Everyone knows that Scott Snyder is the rock star of the Batman books in The New 52, producing stories that are critically and commercially successful, as well as spawning ideas that have crossed over into nearly every other Batman-related title. With this in mind you could be forgiven for overlooking a book like Batman and Robin initially. But given the hype surrounding Batman and Robin #18, and the series’ interesting new direction going forward, there’s no reason you shouldn’t be reading this wonderful book by Pete Tomasi and Patrick Gleason.
The most recent incarnation of Batman and Robin was created by Grant Morrison, following the “death” of Bruce Wayne in Batman R.I.P./Final Crisis. After Morrison’s 16 issue run, Pete Tomasi stepped in for a 3-issue-arc continuing the adventures of Dick Grayson (Batman) and Damian Wayne (Robin.) The first issue of this arc contained a brilliant scene drawn by Patrick Gleason in which Bruce and his family sit down to watch The Mark of Zorro, the last movie he saw with his parents.
When The New 52 rolled around and Bruce Wayne was once again the “Batman” in Batman and Robin, Tomasi and Gleason decided to zoom in on the father/son relationship of Bruce and Damian Wayne. As Robin, Damian had grown tremendously under the guidance of his creator Grant Morrison, but this all occurred while Bruce was missing/presumed dead. Batman and Robin #1-8 (now collected as Batman and Robin Volume 1: Born to Kill) focused on Bruce and Damian learning to trust each other both as partners and as father and son. Tomasi introduced the character of Nobody, who had ties to Bruce’s training with Henri Ducard. Nobody and Batman were framed as the two opposite ends of the spectrum for Damian: vengeance vs murder. There is a lot of rage-fueled action in this opening arc, drawn with in painful precision by Patrick Gleason. Gleason really masters the art of Batman, making him an enveloping creature of the shadows. He also gives Damian a wonderful visual humility, expressing the inner turmoil and conflict that the boy is going through.
Though the title is Batman and Robin, Tomasi rightfully places the focus on the latter half of the dynamic duo. Morrison gave Damian Wayne a unique voice and attitude, but Tomasi and Gleason grounded the character in humanity, while respecting what had come before. The relatively short 3-issue “Terminus” arc showed Damian announce to all of the former Robins that he would individually surprise attack and defeat them to prove he is the best Robin; which is an idea that is so fitting for the character. This arc could’ve benefited from another issue or two, but Tomasi and Gleason had to set the stage for their tie-in to Batman‘s “Death of the Family”, the Joker crossover. Scott Snyder and Batman artist Greg Capullo may have created the design for the “faceless Joker” but Gleason perfected it.
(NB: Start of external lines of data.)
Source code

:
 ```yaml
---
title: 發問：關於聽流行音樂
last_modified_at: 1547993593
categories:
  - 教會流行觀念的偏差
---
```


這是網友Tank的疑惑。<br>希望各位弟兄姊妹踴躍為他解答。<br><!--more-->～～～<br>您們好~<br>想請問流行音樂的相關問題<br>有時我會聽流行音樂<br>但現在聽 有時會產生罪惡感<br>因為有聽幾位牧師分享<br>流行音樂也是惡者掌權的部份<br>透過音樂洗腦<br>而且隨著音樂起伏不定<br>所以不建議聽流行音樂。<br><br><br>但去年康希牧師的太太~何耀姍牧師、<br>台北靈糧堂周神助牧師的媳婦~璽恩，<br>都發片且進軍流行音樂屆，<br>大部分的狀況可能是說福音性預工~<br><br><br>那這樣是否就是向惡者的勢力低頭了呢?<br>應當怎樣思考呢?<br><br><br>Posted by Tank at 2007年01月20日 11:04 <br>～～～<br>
Each of the Joker issues depicted in depth the Clown Prince of Crime with a rotting face that he regularly flipped and played with in a gruesome and chilling manner. I had admired the series before, but when I saw that terrifying image of the Joker, I knew Batman and Robin meant business.
Batman and Robin #17 was an epilogue of sorts for “Death of the Family,” showcasing the dreams/nightmares of Damian, Bruce and Alfred. The issue featured a lot of subconscious imagery and metaphor from the previous 16 issues, but felt like a standalone chapter that would serve as a reprieve for the next big arc. Little did we know that the next big arc of Batman and Robin would be one absent of the Boy Wonder. Damian Wayne met his demise in Batman Incorporated #9, sending a shock wave throughout the Bat-books, with no greater impact than in Batman and Robin #18. I’ve written about this in full already, so let me just hit the bullet points: no dialogue, great art, immense sadness/rage, awesome story.
What is a Batman and Robin series without a Robin you ask? Tomasi and Gleason aren’t exactly telling, but they assure fans that they have a lot of big plans for the next year. In the meantime the series is changing its name from month to month: Batman and Red Robin, Batman and Batgirl etc. and will be dealing with the five steps of grief. If you haven’t been checking in on Batman and Robin every month already, now is the time to do it. Tomasi and Gleason are putting something truly unique and heartfelt on the shelves. If you consider yourself a Grant Morrison Batman fan, a Batman fan or just a lover of things that are awesome then you should be reading Batman and Robin.